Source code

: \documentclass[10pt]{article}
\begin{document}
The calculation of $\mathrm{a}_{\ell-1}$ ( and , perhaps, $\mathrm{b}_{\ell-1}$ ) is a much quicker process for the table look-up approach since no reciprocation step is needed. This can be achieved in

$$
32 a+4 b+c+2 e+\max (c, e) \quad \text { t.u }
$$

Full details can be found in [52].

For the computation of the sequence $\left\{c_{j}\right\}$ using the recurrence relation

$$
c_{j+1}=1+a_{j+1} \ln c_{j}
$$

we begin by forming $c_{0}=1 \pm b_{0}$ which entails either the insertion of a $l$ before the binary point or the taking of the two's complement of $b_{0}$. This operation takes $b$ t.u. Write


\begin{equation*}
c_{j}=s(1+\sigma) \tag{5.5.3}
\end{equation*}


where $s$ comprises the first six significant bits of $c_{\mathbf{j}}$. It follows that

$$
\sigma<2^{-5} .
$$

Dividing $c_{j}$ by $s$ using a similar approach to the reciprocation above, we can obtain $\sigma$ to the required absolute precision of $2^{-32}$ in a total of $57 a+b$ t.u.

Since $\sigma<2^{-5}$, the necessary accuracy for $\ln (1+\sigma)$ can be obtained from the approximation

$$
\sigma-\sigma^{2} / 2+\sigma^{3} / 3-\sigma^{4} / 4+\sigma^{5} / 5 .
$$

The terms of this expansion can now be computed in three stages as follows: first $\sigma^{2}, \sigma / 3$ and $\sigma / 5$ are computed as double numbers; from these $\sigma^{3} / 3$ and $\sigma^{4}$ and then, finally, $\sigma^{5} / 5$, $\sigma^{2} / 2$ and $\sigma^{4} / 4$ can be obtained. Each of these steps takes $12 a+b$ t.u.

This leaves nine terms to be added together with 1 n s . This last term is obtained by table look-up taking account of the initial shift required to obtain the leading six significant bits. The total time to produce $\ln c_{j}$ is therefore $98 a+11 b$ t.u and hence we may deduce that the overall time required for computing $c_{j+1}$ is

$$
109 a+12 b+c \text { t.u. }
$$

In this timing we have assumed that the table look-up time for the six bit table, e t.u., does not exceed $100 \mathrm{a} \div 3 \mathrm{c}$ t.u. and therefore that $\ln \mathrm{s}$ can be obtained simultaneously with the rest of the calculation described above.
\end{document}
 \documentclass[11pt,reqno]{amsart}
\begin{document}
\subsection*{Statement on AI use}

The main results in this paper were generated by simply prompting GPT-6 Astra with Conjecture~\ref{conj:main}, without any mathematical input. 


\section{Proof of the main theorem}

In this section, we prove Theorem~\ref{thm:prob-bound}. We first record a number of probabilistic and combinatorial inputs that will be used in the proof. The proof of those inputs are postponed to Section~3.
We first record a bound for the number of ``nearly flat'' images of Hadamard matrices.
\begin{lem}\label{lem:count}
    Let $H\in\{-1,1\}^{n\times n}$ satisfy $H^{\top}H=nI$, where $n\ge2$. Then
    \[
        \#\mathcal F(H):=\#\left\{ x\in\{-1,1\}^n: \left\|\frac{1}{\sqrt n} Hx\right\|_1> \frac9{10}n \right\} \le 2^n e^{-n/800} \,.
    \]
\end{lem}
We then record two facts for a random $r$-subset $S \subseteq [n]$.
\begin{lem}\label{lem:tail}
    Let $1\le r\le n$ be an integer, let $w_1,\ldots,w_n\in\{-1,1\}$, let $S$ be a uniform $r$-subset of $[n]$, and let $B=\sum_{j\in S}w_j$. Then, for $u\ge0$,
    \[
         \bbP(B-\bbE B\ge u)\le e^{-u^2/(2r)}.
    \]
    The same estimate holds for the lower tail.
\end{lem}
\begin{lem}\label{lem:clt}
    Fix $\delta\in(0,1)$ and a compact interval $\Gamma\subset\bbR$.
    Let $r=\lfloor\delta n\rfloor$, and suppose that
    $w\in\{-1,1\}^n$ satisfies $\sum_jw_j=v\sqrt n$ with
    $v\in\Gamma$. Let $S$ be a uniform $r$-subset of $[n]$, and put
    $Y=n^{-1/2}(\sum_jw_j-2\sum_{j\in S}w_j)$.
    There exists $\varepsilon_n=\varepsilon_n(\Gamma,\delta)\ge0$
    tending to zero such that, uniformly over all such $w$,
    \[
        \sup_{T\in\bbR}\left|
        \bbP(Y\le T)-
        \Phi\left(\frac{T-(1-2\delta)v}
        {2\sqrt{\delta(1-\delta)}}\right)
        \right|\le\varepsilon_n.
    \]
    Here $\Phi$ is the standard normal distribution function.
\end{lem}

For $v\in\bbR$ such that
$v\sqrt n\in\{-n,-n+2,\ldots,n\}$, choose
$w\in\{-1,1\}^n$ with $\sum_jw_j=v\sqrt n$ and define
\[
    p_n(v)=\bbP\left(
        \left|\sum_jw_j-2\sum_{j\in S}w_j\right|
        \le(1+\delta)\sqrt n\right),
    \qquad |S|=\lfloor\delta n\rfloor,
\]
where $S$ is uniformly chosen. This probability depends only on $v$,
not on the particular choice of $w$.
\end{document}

#### Requirement:
Transcribe each record exactly as it is written above.

#### Solution to this problem:
Source code

: \documentclass[10pt]{article}
\begin{document}
The calculation of $\mathrm{a}_{\ell-1}$ ( and , perhaps, $\mathrm{b}_{\ell-1}$ ) is a much quicker process for the table look-up approach since no reciprocation step is needed. This can be achieved in

$$
32 a+4 b+c+2 e+\max (c, e) \quad \text { t.u }
$$

Full details can be found in [52].

For the computation of the sequence $\left\{c_{j}\right\}$ using the recurrence relation

$$
c_{j+1}=1+a_{j+1} \ln c_{j}
$$

we begin by forming $c_{0}=1 \pm b_{0}$ which entails either the insertion of a $l$ before the binary point or the taking of the two's complement of $b_{0}$. This operation takes $b$ t.u. Write


\begin{equation*}
c_{j}=s(1+\sigma) \tag{5.5.3}
\end{equation*}


where $s$ comprises the first six significant bits of $c_{\mathbf{j}}$. It follows that

$$
\sigma<2^{-5} .
$$

Dividing $c_{j}$ by $s$ using a similar approach to the reciprocation above, we can obtain $\sigma$ to the required absolute precision of $2^{-32}$ in a total of $57 a+b$ t.u.

Since $\sigma<2^{-5}$, the necessary accuracy for $\ln (1+\sigma)$ can be obtained from the approximation

$$
\sigma-\sigma^{2} / 2+\sigma^{3} / 3-\sigma^{4} / 4+\sigma^{5} / 5 .
$$

The terms of this expansion can now be computed in three stages as follows: first $\sigma^{2}, \sigma / 3$ and $\sigma / 5$ are computed as double numbers; from these $\sigma^{3} / 3$ and $\sigma^{4}$ and then, finally, $\sigma^{5} / 5$, $\sigma^{2} / 2$ and $\sigma^{4} / 4$ can be obtained. Each of these steps takes $12 a+b$ t.u.

This leaves nine terms to be added together with 1 n s . This last term is obtained by table look-up taking account of the initial shift required to obtain the leading six significant bits. The total time to produce $\ln c_{j}$ is therefore $98 a+11 b$ t.u and hence we may deduce that the overall time required for computing $c_{j+1}$ is

$$
109 a+12 b+c \text { t.u. }
$$

In this timing we have assumed that the table look-up time for the six bit table, e t.u., does not exceed $100 \mathrm{a} \div 3 \mathrm{c}$ t.u. and therefore that $\ln \mathrm{s}$ can be obtained simultaneously with the rest of the calculation described above.
\end{document}
 \documentclass[11pt,reqno]{amsart}
\begin{document}
\subsection*{Statement on AI use}

The main results in this paper were generated by simply prompting GPT-6 Astra with Conjecture~\ref{conj:main}, without any mathematical input. 


\section{Proof of the main theorem}

In this section, we prove Theorem~\ref{thm:prob-bound}. We first record a number of probabilistic and combinatorial inputs that will be used in the proof. The proof of those inputs are postponed to Section~3.
We first record a bound for the number of ``nearly flat'' images of Hadamard matrices.
\begin{lem}\label{lem:count}
    Let $H\in\{-1,1\}^{n\times n}$ satisfy $H^{\top}H=nI$, where $n\ge2$. Then
    \[
        \#\mathcal F(H):=\#\left\{ x\in\{-1,1\}^n: \left\|\frac{1}{\sqrt n} Hx\right\|_1> \frac9{10}n \right\} \le 2^n e^{-n/800} \,.
    \]
\end{lem}
We then record two facts for a random $r$-subset $S \subseteq [n]$.
\begin{lem}\label{lem:tail}
    Let $1\le r\le n$ be an integer, let $w_1,\ldots,w_n\in\{-1,1\}$, let $S$ be a uniform $r$-subset of $[n]$, and let $B=\sum_{j\in S}w_j$. Then, for $u\ge0$,
    \[
         \bbP(B-\bbE B\ge u)\le e^{-u^2/(2r)}.
    \]
    The same estimate holds for the lower tail.
\end{lem}
\begin{lem}\label{lem:clt}
    Fix $\delta\in(0,1)$ and a compact interval $\Gamma\subset\bbR$.
    Let $r=\lfloor\delta n\rfloor$, and suppose that
    $w\in\{-1,1\}^n$ satisfies $\sum_jw_j=v\sqrt n$ with
    $v\in\Gamma$. Let $S$ be a uniform $r$-subset of $[n]$, and put
    $Y=n^{-1/2}(\sum_jw_j-2\sum_{j\in S}w_j)$.
    There exists $\varepsilon_n=\varepsilon_n(\Gamma,\delta)\ge0$
    tending to zero such that, uniformly over all such $w$,
    \[
        \sup_{T\in\bbR}\left|
        \bbP(Y\le T)-
        \Phi\left(\frac{T-(1-2\delta)v}
        {2\sqrt{\delta(1-\delta)}}\right)
        \right|\le\varepsilon_n.
    \]
    Here $\Phi$ is the standard normal distribution function.
\end{lem}

For $v\in\bbR$ such that
$v\sqrt n\in\{-n,-n+2,\ldots,n\}$, choose
$w\in\{-1,1\}^n$ with $\sum_jw_j=v\sqrt n$ and define
\[
    p_n(v)=\bbP\left(
        \left|\sum_jw_j-2\sum_{j\in S}w_j\right|
        \le(1+\delta)\sqrt n\right),
    \qquad |S|=\lfloor\delta n\rfloor,
\]
where $S$ is uniformly chosen. This probability depends only on $v$,
not on the particular choice of $w$.
\end{document}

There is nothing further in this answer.